• What is required
Return each line of the records holding the string "efficient".

Stored data
▬▬▬▬▬▬

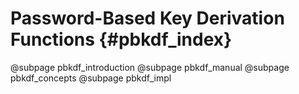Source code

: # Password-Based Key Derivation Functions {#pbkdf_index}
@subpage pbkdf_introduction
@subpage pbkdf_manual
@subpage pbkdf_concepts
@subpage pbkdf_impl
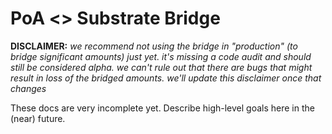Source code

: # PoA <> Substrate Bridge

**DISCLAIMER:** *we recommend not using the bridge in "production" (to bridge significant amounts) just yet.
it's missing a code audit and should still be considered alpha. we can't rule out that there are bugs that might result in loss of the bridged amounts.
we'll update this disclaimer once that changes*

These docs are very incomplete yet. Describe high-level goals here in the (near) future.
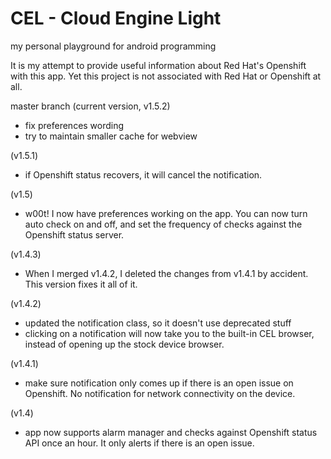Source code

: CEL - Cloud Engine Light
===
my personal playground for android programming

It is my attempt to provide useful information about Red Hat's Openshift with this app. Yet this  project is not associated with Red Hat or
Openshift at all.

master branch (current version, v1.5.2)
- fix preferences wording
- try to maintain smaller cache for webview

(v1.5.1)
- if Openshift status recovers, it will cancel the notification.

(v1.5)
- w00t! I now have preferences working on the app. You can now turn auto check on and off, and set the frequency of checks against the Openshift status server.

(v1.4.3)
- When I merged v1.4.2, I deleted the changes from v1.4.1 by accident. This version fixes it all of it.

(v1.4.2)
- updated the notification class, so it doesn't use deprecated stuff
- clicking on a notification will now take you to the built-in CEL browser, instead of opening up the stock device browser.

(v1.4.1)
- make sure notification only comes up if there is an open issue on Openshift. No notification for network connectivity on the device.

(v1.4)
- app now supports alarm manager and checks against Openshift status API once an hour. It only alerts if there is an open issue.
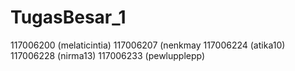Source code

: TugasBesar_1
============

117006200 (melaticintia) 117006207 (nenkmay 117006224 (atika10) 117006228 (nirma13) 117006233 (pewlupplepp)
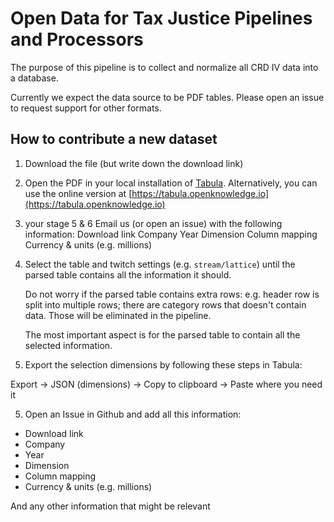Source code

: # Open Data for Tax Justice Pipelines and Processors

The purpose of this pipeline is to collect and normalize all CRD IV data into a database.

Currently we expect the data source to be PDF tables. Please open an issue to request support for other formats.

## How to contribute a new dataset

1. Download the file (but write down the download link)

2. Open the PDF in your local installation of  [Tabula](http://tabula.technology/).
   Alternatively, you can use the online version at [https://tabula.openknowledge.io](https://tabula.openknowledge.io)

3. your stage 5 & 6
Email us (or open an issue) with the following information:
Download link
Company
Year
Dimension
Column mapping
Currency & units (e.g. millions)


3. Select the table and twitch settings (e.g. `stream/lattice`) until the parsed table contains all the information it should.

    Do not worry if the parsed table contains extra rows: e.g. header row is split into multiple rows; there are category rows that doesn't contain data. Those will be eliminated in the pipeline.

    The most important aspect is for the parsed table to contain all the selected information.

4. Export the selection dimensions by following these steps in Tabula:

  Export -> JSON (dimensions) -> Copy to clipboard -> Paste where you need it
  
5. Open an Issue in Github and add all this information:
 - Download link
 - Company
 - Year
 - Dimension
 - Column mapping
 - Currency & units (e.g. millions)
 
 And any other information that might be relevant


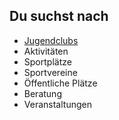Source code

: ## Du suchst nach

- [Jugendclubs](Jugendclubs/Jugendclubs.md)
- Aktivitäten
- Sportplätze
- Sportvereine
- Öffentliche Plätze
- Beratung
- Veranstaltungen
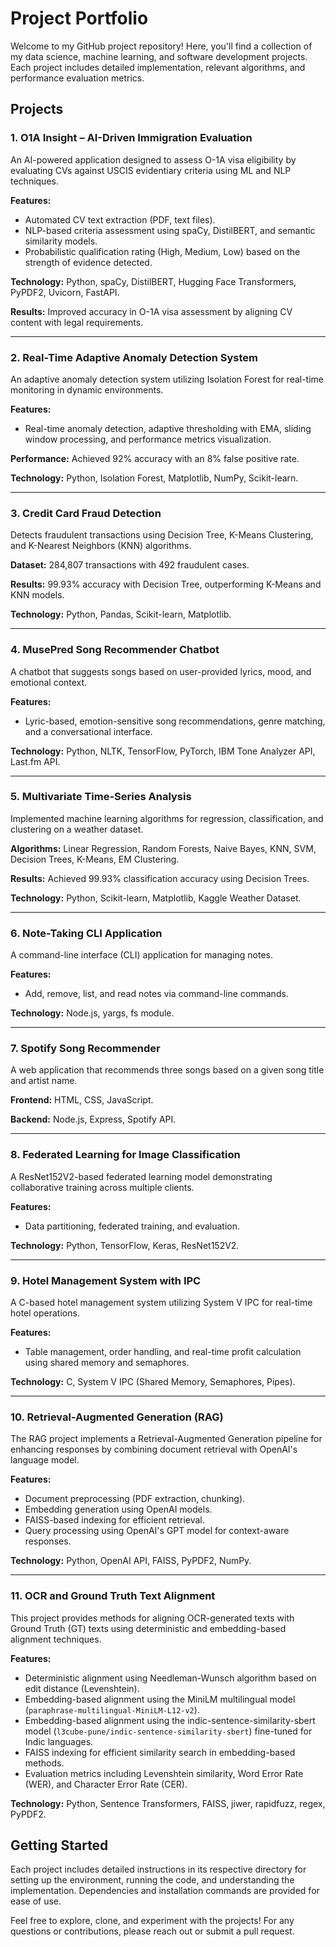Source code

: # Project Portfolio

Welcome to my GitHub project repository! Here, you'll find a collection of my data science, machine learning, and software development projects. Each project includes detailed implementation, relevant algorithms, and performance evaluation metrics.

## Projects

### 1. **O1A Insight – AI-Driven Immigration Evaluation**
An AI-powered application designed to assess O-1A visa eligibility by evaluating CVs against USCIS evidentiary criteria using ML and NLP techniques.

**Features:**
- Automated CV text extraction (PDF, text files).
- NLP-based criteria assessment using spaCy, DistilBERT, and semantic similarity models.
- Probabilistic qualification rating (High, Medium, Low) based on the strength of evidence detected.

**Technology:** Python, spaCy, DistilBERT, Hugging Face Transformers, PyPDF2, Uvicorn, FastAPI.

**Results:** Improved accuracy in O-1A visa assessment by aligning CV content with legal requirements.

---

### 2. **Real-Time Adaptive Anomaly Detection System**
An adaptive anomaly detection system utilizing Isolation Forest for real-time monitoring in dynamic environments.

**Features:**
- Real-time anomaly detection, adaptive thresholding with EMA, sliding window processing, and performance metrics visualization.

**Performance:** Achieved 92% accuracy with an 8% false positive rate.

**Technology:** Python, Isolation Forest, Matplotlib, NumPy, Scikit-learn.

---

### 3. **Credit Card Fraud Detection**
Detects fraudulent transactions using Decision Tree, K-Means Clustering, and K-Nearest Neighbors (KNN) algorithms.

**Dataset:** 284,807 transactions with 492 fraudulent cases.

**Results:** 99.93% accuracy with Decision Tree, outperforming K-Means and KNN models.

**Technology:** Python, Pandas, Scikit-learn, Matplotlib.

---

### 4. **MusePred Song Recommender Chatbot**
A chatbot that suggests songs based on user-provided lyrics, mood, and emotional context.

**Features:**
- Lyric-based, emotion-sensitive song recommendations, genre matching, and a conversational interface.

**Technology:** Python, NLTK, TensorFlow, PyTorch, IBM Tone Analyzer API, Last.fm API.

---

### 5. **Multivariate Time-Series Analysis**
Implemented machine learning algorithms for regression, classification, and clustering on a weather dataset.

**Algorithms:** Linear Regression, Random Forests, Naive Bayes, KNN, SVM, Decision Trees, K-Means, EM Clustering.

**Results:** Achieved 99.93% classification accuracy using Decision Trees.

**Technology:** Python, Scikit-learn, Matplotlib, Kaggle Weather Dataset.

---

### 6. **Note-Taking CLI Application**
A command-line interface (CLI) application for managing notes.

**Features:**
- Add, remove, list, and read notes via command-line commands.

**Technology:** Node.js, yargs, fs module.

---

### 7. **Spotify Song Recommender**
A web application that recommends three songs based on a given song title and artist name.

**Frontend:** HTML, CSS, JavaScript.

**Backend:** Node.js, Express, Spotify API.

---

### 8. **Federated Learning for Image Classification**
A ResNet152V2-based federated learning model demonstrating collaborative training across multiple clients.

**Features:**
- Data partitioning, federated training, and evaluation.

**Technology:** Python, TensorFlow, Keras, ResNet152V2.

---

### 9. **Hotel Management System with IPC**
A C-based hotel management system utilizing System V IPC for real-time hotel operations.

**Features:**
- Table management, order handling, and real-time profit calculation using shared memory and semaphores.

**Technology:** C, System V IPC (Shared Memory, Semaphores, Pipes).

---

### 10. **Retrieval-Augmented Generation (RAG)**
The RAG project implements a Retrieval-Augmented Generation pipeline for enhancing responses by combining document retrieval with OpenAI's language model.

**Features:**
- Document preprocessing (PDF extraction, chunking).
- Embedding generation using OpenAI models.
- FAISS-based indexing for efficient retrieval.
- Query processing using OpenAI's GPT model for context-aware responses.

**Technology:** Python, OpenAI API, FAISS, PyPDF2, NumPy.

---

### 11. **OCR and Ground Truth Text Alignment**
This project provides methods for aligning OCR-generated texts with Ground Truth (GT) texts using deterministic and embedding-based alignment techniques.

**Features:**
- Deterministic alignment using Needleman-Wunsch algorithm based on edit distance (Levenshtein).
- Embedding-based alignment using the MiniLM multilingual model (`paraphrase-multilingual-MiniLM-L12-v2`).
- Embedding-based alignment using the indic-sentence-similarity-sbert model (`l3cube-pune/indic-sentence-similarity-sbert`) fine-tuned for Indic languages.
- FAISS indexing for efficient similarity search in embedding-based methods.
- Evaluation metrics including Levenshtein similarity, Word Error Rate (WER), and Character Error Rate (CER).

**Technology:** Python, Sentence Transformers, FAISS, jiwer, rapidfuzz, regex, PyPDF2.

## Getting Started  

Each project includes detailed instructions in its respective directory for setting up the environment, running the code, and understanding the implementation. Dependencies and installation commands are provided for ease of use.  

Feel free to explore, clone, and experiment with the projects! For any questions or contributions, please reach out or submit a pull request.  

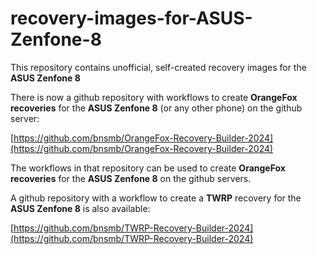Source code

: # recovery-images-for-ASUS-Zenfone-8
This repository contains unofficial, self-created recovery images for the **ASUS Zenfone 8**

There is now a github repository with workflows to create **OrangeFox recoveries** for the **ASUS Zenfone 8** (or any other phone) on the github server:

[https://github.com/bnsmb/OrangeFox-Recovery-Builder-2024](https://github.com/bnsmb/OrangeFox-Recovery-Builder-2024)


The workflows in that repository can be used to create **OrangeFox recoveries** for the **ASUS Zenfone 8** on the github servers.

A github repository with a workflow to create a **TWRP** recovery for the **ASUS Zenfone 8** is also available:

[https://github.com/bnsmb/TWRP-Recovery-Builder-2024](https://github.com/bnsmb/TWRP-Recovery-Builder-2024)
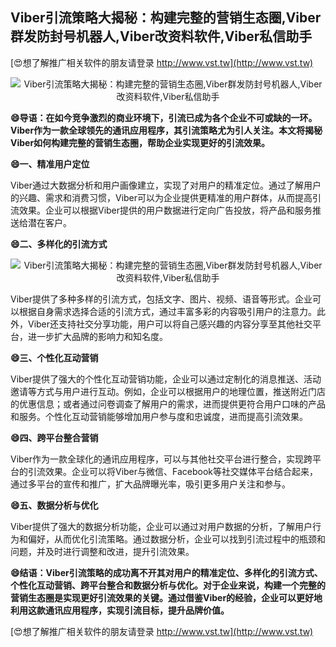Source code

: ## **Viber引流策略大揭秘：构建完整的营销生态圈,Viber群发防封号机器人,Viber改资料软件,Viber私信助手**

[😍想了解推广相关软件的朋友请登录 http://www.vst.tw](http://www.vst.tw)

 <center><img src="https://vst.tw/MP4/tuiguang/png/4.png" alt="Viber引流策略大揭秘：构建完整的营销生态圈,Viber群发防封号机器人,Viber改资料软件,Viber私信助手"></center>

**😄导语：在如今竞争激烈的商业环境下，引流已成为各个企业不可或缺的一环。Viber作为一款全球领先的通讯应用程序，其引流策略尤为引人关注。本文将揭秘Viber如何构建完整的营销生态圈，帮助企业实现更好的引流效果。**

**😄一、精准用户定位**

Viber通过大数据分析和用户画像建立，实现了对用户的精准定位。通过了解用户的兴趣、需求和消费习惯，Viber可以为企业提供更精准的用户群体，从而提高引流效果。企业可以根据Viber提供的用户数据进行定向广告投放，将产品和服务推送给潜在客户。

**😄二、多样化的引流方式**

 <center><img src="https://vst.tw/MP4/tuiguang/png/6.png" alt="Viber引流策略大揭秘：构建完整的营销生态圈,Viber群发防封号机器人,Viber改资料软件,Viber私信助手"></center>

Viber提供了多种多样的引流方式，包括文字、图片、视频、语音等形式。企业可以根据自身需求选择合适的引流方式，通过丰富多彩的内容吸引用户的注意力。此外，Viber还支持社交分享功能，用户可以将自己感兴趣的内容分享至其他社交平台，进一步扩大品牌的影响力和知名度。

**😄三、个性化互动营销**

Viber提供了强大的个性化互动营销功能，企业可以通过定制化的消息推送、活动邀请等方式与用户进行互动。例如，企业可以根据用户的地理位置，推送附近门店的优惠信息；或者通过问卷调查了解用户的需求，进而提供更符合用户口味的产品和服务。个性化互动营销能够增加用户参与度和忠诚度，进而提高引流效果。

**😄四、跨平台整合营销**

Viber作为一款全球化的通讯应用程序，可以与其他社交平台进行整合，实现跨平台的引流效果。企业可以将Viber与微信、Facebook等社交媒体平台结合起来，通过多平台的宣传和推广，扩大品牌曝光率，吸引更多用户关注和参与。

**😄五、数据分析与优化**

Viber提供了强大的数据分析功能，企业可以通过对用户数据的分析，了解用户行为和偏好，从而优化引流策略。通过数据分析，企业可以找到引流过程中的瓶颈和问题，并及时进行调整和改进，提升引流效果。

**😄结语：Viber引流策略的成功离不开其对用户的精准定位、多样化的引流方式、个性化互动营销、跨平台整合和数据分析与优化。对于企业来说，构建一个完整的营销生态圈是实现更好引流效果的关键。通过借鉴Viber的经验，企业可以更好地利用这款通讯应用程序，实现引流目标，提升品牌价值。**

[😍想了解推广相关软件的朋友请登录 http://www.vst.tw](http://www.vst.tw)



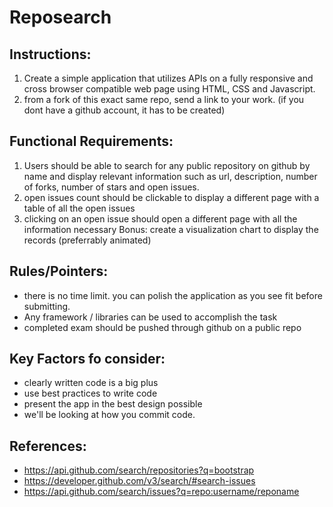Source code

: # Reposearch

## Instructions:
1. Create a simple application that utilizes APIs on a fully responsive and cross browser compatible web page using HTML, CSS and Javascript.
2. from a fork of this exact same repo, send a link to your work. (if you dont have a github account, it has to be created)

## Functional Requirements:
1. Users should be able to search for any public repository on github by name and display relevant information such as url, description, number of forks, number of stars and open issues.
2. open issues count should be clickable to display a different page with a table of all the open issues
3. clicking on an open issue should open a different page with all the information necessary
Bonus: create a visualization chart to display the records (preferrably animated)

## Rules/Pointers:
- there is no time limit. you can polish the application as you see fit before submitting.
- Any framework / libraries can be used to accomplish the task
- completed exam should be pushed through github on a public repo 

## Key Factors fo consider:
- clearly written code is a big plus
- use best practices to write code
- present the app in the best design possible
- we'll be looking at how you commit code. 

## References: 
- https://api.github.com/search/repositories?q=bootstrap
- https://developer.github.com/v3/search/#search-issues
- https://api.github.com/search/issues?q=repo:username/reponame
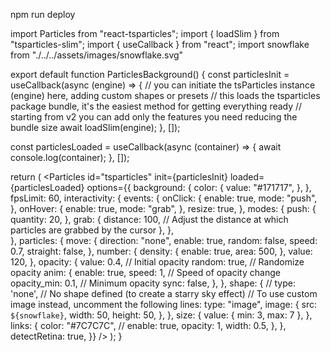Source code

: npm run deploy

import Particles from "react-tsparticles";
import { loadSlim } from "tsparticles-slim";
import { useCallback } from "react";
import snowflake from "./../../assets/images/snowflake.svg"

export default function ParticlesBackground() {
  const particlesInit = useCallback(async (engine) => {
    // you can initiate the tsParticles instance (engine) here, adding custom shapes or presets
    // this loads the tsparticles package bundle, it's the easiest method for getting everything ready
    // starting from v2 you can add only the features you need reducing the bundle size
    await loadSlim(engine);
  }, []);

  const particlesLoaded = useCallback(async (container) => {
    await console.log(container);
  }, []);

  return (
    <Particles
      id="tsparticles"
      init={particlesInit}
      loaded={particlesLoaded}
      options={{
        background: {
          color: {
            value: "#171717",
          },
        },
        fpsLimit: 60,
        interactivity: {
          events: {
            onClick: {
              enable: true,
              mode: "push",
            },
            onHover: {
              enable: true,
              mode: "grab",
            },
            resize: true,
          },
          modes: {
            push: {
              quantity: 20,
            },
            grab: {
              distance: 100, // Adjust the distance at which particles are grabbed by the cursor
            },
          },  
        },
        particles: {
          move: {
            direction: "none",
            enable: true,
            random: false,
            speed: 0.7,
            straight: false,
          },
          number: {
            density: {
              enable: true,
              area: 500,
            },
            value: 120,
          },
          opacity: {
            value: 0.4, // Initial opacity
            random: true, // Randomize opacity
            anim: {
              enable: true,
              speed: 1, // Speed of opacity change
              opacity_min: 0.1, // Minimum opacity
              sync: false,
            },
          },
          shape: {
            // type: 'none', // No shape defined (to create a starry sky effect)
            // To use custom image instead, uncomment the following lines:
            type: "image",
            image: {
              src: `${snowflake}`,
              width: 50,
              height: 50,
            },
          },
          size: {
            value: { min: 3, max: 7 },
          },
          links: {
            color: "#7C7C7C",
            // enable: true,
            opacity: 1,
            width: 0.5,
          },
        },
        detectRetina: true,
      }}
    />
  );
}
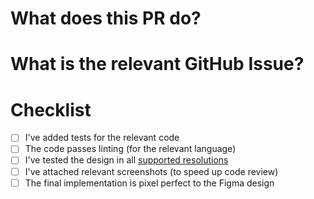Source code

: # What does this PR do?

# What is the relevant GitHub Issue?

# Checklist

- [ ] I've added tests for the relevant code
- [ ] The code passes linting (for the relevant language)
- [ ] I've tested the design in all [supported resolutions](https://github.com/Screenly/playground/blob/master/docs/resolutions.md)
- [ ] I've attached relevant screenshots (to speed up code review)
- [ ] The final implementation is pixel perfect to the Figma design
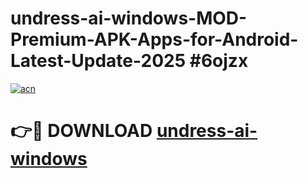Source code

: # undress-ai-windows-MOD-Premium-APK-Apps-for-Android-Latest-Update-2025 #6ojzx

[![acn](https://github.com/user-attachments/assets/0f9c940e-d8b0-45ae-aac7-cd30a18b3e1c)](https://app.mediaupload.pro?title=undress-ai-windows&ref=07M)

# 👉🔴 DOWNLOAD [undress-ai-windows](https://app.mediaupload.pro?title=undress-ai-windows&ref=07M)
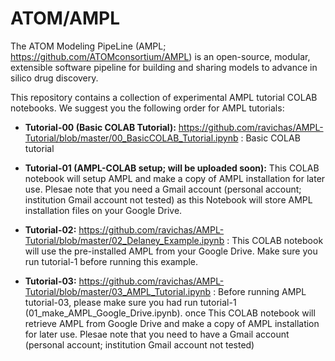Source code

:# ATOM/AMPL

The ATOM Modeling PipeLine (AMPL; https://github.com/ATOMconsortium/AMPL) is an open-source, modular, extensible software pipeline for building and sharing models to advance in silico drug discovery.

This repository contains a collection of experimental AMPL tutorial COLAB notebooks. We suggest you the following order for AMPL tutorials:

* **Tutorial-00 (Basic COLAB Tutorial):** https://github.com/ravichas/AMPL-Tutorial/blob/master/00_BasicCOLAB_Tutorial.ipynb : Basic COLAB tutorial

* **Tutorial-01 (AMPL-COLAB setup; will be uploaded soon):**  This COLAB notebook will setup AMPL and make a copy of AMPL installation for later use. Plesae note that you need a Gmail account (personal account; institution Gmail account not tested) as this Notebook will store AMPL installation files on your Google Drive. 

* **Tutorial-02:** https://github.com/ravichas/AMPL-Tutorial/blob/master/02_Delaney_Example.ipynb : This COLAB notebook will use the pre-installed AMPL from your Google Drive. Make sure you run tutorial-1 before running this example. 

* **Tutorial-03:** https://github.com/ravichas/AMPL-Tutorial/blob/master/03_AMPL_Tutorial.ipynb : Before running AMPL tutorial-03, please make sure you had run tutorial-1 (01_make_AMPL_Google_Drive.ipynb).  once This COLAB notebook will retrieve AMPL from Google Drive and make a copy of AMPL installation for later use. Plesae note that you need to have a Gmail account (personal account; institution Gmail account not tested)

▬▬▬▬▬▬

• Exercise response
- FAISS-based indexing for efficient retrieval.
- FAISS indexing for efficient similarity search in embedding-based methods.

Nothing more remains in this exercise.